The wine sector of La Ribera is committed to high vineyards against climate change

With the effects of climate change, especially in the vineyards along the river, the trend in the wine sector is clearly shifting to high-altitude vineyards. The condition of a plot affects the way it works, the dates on which to perform the various tasks it requires, and the result obtained by the grapes, which also affects the qualities of the wines. The heterogeneity of the DO Ribera del Duero territory means that, from east to west, the altitude increases. Therefore, the area of ​​Valladolid is the lowest and the Soriana area is the highest, with the area of ​​Burgos on average more than 800 meters above sea level.

In viticulture, there is a parameter called the thermal integral, which is measured between April and October with an effective average daily temperature above 10 oC and which is used to decide when to do what to do in the vineyard. Its historical evolution shows how it has improved, from an index of 1,295 in 1996 to 1,713 last year. That is, between April and October, a considerable increase in the average temperature suffered by the countryside in general and the vineyards in particular is recorded every year.

The consequences of this warming in the vineyard are clear. “At higher average temperatures, the grapes grow faster than the seeds; the two ripenings are already separated, but the ripening of the seed is what marks the beginning of the harvest,” said Alex González, technical director of DO Ribera del Duero, who clarified that “if the grape is more ripe, it goes to get more alcohol, and we have already seen wines with 15 degrees.

A trend that, if not working in the field, will continue to develop in it. That’s what slows down the vineyard at altitudes where “there are fewer hours of the sun, lower temperatures suitable for ripening, and greater air favors health.” González listed the advantages of having the vineyard along the highest terrain.

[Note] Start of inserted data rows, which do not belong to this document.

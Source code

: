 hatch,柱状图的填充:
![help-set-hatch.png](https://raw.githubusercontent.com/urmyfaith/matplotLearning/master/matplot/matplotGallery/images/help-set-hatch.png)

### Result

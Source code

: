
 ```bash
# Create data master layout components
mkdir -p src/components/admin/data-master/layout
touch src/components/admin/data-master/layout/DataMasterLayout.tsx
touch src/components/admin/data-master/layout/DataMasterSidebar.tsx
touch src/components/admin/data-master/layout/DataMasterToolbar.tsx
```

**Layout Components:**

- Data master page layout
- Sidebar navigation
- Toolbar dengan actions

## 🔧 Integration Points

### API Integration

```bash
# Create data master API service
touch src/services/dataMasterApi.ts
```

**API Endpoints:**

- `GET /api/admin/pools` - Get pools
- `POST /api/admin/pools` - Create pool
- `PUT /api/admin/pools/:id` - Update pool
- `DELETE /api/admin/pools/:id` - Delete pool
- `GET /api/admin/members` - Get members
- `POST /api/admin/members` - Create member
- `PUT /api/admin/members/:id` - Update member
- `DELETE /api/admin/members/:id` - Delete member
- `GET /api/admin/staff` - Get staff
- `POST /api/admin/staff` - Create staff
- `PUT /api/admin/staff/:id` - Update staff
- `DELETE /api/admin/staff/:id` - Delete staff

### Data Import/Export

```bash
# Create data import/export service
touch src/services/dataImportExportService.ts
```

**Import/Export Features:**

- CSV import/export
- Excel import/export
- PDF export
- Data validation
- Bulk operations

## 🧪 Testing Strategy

These particular conditions are well known to María Burgos, a young wine grower who has his vineyards at an average of 920 meters. “I always remember that the harvest is done at the bridge of Pilar, and last year I started to harvest the white grapes on September 9 and the red grapes on September 13.gives proof of the changes in the vineyard with global warming from his experience.

In addition to spending five years picking grapes in September, other tasks were delayed, such as pruning. “We started later than before to delay germination; you get four or five days on the vine and avoid the dangers of frost at the end of April, beginning of May,” explained María, who knows that the grapes, which are grown at altitude, are “ripe.” “They are slower and healthier because there is less humidity around.”

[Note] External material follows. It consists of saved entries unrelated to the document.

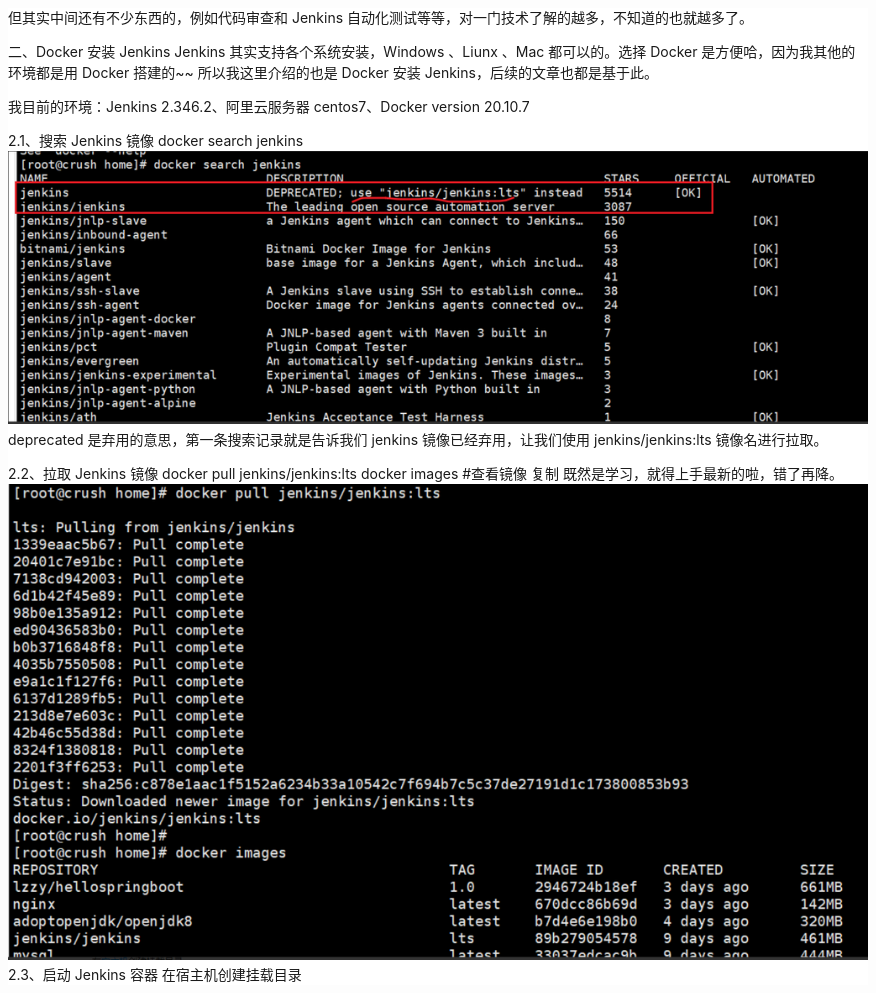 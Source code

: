 但其实中间还有不少东西的，例如代码审查和 Jenkins 自动化测试等等，对一门技术了解的越多，不知道的也就越多了。

二、Docker 安装 Jenkins
Jenkins 其实支持各个系统安装，Windows 、Liunx 、Mac 都可以的。选择 Docker 是方便哈，因为我其他的环境都是用 Docker 搭建的~~ 所以我这里介绍的也是 Docker 安装 Jenkins，后续的文章也都是基于此。

我目前的环境：Jenkins 2.346.2、阿里云服务器 centos7、Docker version 20.10.7

2.1、搜索 Jenkins 镜像
 docker search jenkins
![1](/images/DockerAndJenkins/1.png)
deprecated 是弃用的意思，第一条搜索记录就是告诉我们 jenkins 镜像已经弃用，让我们使用 jenkins/jenkins:lts 镜像名进行拉取。

2.2、拉取 Jenkins 镜像
  docker pull jenkins/jenkins:lts
 docker images #查看镜像
复制
既然是学习，就得上手最新的啦，错了再降。
![2](/images/DockerAndJenkins/2.PNG)
2.3、启动 Jenkins 容器
在宿主机创建挂载目录
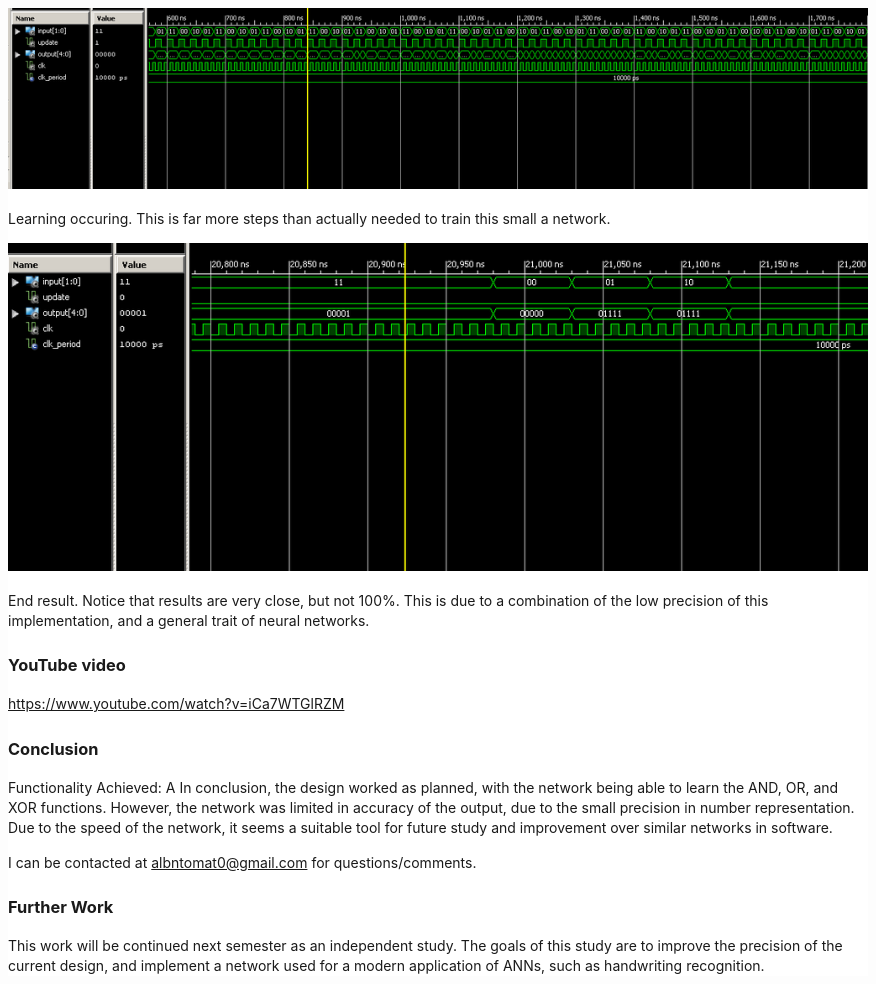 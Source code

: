 <p align="center">
  <img src="Photos/TrainingOccuring.png" />
</p>
Learning occuring. This is far more steps than actually needed to train this small a network.

<p align="center">
  <img src="Photos/Result.png" />
</p>
End result. Notice that results are very close, but not 100%. This is due to a combination of the low precision of this implementation, and a general trait of neural networks. 

### YouTube video
https://www.youtube.com/watch?v=iCa7WTGlRZM

### Conclusion
Functionality Achieved: A
In conclusion, the design worked as planned, with the network being able to learn the AND, OR, and XOR functions. However, the network was limited in accuracy of the output, due to the small precision in number representation.
Due to the speed of the network, it seems a suitable tool for future study and improvement over similar networks in software.

I can be contacted at albntomat0@gmail.com for questions/comments.

### Further Work
This work will be continued next semester as an independent study. The goals of this study are to improve the precision of the current design, and implement a network used for a modern application of ANNs, such as handwriting recognition.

When the grapes arrive at the winery, or at the time of deciding when to harvest, the winemakers also want more balanced grapes like those obtained from a height. “The higher the level of alcohol, which is the reason for the high temperature, the less acidity, so the wine is less balanced and does not come out of aging,” summarizes José Manuel Pérez Ovejas, from Dominio de Cacología. He committed to “more civilized wines with more parameters” and achieved this by preventing the grapes from roasting in the sun and reducing the removal of leaves to a minimum to increase the protection of the cluster.